• [Instructions for the task]: Figure out how many lines in the records below hold the string "продаже". That number alone is the answer.

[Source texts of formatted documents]

####

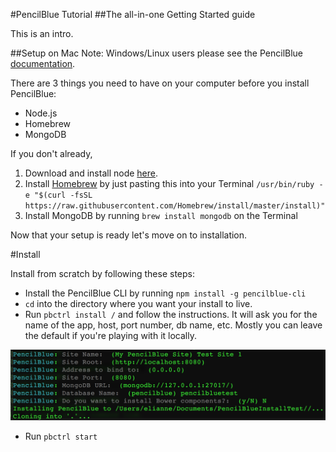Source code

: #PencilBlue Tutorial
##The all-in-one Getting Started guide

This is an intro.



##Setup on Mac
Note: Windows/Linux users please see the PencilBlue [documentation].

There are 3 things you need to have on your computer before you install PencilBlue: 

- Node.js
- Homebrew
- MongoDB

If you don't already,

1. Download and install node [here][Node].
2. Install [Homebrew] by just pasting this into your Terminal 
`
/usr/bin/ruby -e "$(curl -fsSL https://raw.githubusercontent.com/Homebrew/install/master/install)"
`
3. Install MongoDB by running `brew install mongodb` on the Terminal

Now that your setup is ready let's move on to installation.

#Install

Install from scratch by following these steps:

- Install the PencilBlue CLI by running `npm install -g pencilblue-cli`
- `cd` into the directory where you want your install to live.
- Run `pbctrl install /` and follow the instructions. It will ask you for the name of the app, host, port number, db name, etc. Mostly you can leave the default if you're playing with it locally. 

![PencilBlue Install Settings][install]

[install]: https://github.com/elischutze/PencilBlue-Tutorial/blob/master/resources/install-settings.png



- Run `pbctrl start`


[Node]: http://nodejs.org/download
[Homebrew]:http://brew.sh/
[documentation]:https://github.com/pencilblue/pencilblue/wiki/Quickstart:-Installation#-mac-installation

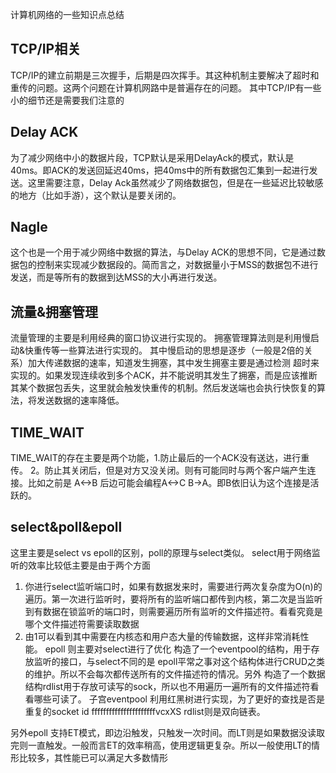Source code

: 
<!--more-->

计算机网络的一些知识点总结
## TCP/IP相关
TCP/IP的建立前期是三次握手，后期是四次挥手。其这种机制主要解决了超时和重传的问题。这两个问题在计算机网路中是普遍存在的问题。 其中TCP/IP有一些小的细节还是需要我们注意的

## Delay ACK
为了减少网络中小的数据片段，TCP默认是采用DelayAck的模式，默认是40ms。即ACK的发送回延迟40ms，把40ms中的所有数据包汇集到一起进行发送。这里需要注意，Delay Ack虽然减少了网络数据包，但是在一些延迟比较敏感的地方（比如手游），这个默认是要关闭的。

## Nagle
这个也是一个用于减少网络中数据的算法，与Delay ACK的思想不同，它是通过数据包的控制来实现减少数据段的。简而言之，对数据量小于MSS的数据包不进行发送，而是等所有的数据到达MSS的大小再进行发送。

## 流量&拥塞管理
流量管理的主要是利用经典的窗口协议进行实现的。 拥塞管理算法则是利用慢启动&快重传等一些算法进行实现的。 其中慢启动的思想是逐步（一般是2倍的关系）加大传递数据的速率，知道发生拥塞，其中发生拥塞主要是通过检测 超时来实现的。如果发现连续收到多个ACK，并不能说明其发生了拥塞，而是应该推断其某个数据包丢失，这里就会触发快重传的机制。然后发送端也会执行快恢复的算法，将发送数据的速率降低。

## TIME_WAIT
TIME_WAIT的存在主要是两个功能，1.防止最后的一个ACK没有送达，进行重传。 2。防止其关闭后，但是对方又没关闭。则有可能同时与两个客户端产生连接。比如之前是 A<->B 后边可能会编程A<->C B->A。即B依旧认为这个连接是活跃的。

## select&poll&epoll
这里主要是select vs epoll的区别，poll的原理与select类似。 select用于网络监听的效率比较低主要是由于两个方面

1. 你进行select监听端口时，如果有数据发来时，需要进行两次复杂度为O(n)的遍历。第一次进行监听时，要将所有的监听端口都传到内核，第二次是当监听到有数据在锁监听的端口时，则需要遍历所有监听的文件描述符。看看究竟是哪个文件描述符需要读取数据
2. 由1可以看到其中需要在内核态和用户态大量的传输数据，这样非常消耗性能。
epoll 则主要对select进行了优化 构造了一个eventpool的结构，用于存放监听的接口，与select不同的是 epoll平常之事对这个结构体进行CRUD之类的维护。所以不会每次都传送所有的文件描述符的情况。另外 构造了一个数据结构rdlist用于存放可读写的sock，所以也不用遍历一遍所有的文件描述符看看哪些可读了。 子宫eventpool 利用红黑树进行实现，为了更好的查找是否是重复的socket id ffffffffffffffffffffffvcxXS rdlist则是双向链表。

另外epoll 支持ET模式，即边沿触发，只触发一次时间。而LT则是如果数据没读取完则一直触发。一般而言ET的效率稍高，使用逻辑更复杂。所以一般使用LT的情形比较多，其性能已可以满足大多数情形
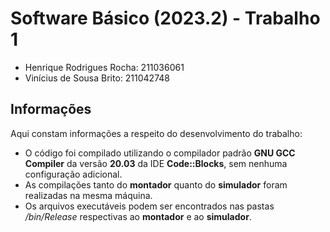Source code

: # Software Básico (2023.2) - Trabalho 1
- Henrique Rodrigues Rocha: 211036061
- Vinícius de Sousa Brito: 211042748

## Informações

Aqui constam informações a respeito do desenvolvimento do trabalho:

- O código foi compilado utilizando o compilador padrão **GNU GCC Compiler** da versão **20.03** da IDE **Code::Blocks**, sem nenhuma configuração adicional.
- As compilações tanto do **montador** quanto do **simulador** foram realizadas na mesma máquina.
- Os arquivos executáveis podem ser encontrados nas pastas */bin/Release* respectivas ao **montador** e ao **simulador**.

####

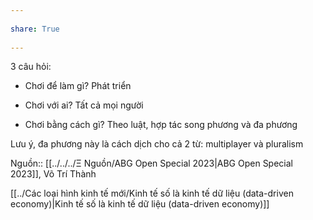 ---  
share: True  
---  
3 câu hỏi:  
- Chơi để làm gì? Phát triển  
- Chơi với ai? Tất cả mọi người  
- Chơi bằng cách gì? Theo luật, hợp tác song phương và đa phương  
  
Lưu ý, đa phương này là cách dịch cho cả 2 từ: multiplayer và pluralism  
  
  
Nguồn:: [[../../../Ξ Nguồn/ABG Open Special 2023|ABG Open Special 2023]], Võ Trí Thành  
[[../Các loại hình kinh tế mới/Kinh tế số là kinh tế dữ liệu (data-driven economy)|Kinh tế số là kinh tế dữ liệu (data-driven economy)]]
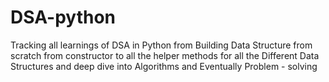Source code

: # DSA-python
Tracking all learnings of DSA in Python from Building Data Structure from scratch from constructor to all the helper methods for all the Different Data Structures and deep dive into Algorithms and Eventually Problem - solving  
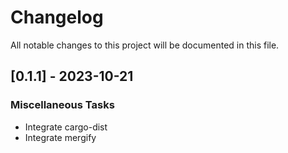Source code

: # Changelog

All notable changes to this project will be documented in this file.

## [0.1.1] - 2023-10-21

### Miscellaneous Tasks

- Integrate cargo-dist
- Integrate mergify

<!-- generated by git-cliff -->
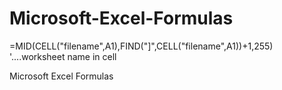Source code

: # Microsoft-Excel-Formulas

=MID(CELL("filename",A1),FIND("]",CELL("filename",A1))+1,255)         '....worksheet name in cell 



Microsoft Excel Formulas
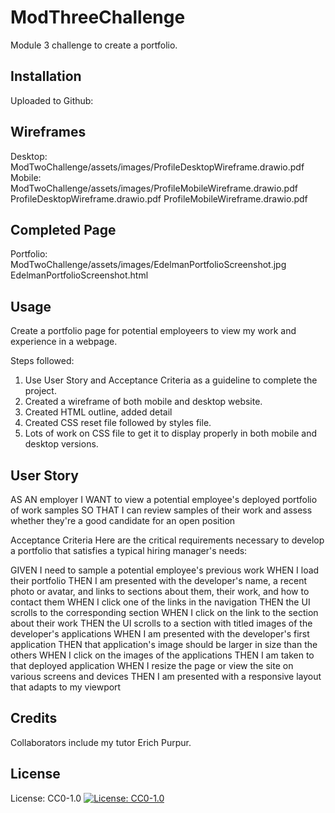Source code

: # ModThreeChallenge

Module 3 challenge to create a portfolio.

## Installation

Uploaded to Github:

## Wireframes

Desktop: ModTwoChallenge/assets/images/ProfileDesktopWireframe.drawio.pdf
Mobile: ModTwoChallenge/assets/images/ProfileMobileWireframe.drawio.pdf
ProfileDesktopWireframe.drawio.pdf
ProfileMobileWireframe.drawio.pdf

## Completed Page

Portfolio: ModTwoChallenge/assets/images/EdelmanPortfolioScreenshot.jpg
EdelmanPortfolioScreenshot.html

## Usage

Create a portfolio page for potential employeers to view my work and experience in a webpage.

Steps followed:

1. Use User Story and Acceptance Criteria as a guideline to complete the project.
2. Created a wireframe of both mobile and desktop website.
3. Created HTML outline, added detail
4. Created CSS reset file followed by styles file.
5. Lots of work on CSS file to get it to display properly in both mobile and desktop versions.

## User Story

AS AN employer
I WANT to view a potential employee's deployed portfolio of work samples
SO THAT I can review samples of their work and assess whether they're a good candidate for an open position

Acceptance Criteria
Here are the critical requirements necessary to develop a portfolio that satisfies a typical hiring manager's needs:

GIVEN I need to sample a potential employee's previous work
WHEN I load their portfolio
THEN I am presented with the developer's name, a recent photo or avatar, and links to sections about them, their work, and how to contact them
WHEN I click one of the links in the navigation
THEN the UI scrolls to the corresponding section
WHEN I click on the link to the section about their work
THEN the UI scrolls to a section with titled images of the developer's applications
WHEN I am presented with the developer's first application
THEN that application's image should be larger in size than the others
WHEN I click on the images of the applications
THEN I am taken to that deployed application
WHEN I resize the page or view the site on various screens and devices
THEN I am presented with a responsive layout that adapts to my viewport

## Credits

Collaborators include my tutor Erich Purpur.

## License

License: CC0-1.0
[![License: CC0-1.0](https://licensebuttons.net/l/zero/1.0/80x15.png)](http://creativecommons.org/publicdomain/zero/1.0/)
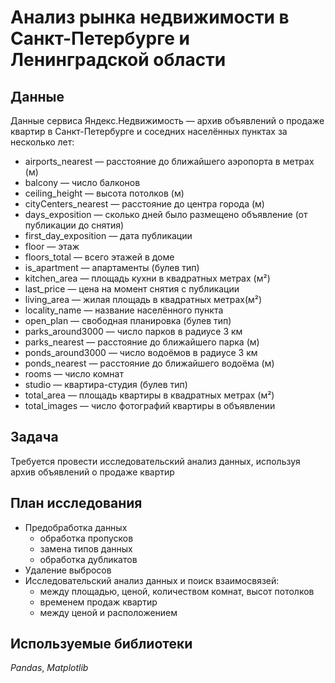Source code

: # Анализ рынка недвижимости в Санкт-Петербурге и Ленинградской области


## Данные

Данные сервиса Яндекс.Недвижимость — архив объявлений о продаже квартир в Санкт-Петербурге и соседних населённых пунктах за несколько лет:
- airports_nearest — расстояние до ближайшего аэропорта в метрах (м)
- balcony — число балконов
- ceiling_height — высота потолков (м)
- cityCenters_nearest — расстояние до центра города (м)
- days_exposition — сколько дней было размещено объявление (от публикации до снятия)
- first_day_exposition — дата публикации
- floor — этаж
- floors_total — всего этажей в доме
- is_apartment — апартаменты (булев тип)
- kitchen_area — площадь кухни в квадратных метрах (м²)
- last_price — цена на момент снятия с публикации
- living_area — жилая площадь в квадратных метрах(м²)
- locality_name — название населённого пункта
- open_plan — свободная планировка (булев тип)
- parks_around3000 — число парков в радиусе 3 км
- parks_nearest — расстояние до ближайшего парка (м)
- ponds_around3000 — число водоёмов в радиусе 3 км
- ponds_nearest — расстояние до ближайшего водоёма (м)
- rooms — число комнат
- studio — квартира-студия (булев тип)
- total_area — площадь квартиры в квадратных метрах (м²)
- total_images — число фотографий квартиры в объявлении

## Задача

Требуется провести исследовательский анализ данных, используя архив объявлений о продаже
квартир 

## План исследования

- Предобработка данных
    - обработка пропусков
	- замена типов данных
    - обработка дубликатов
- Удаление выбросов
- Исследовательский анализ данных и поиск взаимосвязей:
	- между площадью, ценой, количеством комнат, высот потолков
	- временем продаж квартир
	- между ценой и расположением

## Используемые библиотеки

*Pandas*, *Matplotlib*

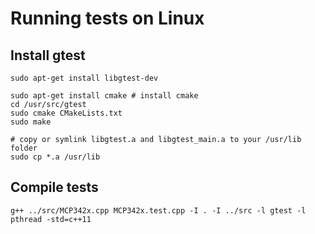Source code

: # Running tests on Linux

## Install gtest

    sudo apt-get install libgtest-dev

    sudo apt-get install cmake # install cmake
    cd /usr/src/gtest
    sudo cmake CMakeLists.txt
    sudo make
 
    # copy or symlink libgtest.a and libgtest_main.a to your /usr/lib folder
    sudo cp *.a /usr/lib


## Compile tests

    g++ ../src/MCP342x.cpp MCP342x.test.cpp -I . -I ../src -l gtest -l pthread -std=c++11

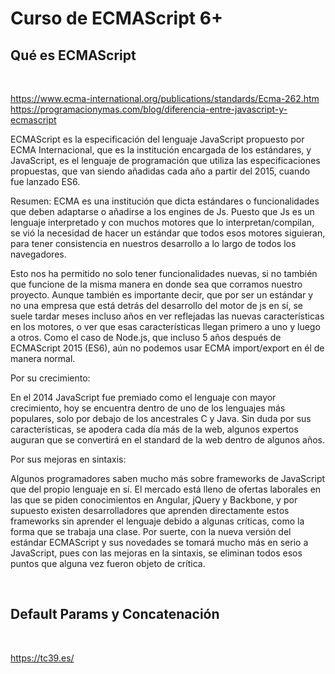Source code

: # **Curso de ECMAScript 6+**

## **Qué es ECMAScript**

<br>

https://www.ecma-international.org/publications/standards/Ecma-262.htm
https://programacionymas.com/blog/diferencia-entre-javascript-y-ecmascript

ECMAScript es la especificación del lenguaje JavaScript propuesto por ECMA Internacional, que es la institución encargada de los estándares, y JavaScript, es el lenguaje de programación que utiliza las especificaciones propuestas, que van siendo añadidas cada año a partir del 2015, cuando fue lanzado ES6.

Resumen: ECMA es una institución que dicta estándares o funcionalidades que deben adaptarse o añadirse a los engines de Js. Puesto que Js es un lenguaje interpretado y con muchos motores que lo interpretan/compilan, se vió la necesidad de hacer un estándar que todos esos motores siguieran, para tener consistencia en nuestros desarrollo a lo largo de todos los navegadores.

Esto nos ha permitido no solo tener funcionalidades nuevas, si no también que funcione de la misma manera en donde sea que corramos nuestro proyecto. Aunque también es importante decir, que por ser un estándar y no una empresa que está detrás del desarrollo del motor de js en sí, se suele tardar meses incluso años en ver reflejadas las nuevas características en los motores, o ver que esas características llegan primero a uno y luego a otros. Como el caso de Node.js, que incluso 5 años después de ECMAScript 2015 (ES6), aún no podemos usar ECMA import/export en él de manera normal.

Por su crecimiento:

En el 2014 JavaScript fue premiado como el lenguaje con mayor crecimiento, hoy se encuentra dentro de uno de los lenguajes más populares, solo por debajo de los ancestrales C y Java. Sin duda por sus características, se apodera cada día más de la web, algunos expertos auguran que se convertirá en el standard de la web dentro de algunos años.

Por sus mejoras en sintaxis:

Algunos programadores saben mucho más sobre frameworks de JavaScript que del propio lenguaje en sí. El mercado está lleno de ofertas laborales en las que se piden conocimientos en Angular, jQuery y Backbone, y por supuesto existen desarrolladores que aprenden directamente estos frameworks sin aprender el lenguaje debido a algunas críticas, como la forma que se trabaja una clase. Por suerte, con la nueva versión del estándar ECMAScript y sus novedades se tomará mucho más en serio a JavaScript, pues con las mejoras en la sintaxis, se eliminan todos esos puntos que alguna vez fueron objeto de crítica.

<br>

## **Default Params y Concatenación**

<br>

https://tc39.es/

####

• [Response box]: 2